Segment Start: MATERIAL PROVIDED

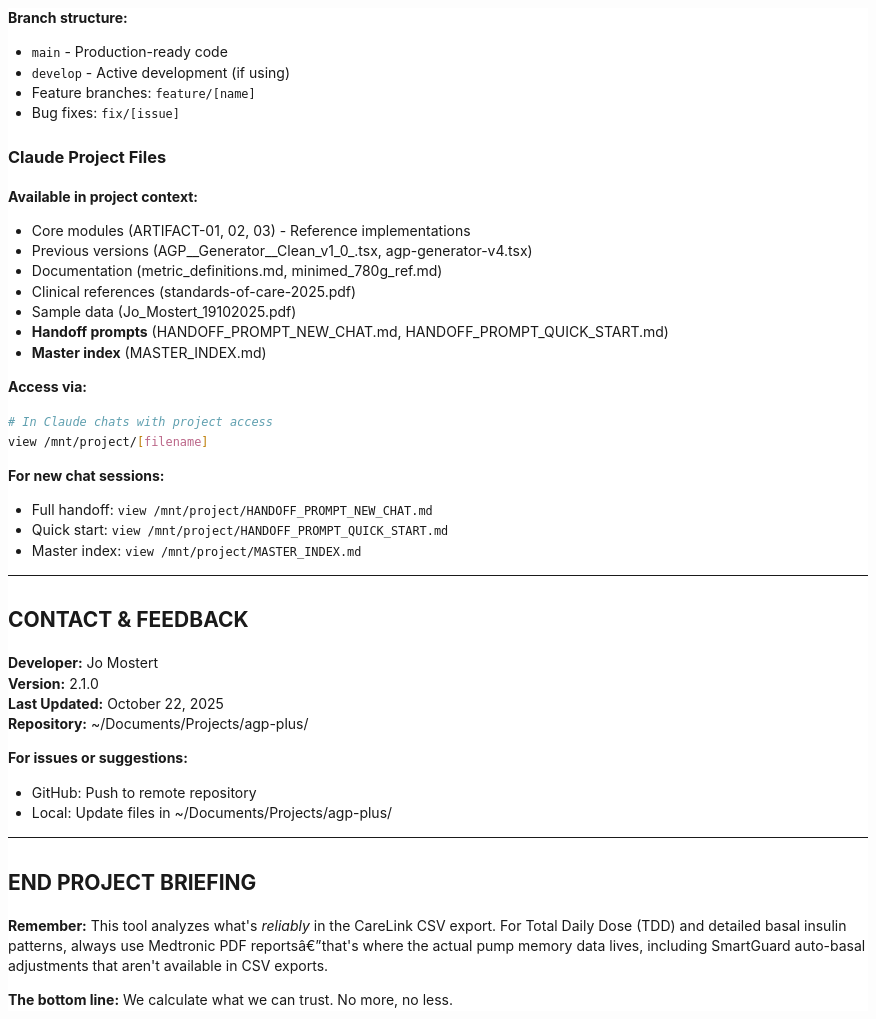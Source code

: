 **Branch structure:**
- `main` - Production-ready code
- `develop` - Active development (if using)
- Feature branches: `feature/[name]`
- Bug fixes: `fix/[issue]`

### Claude Project Files

**Available in project context:**
- Core modules (ARTIFACT-01, 02, 03) - Reference implementations
- Previous versions (AGP__Generator__Clean_v1_0_.tsx, agp-generator-v4.tsx)
- Documentation (metric_definitions.md, minimed_780g_ref.md)
- Clinical references (standards-of-care-2025.pdf)
- Sample data (Jo_Mostert_19102025.pdf)
- **Handoff prompts** (HANDOFF_PROMPT_NEW_CHAT.md, HANDOFF_PROMPT_QUICK_START.md)
- **Master index** (MASTER_INDEX.md)

**Access via:**
```bash
# In Claude chats with project access
view /mnt/project/[filename]
```

**For new chat sessions:**
- Full handoff: `view /mnt/project/HANDOFF_PROMPT_NEW_CHAT.md`
- Quick start: `view /mnt/project/HANDOFF_PROMPT_QUICK_START.md`
- Master index: `view /mnt/project/MASTER_INDEX.md`

---

## CONTACT & FEEDBACK

**Developer:** Jo Mostert  
**Version:** 2.1.0  
**Last Updated:** October 22, 2025  
**Repository:** ~/Documents/Projects/agp-plus/

**For issues or suggestions:**
- GitHub: Push to remote repository
- Local: Update files in ~/Documents/Projects/agp-plus/

---

## END PROJECT BRIEFING

**Remember:** This tool analyzes what's *reliably* in the CareLink CSV export. For Total Daily Dose (TDD) and detailed basal insulin patterns, always use Medtronic PDF reportsâ€”that's where the actual pump memory data lives, including SmartGuard auto-basal adjustments that aren't available in CSV exports.

**The bottom line:** We calculate what we can trust. No more, no less.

Segment End: MATERIAL PROVIDED

● TASK DESCRIPTION
Write out exactly the final stretch of the records: the line containing "issues or suggestions:**" and every line after it, through the last, and nothing else.

● RESPONSE BELOW
**For issues or suggestions:**
- GitHub: Push to remote repository
- Local: Update files in ~/Documents/Projects/agp-plus/

---

## END PROJECT BRIEFING

**Remember:** This tool analyzes what's *reliably* in the CareLink CSV export. For Total Daily Dose (TDD) and detailed basal insulin patterns, always use Medtronic PDF reportsâ€”that's where the actual pump memory data lives, including SmartGuard auto-basal adjustments that aren't available in CSV exports.

**The bottom line:** We calculate what we can trust. No more, no less.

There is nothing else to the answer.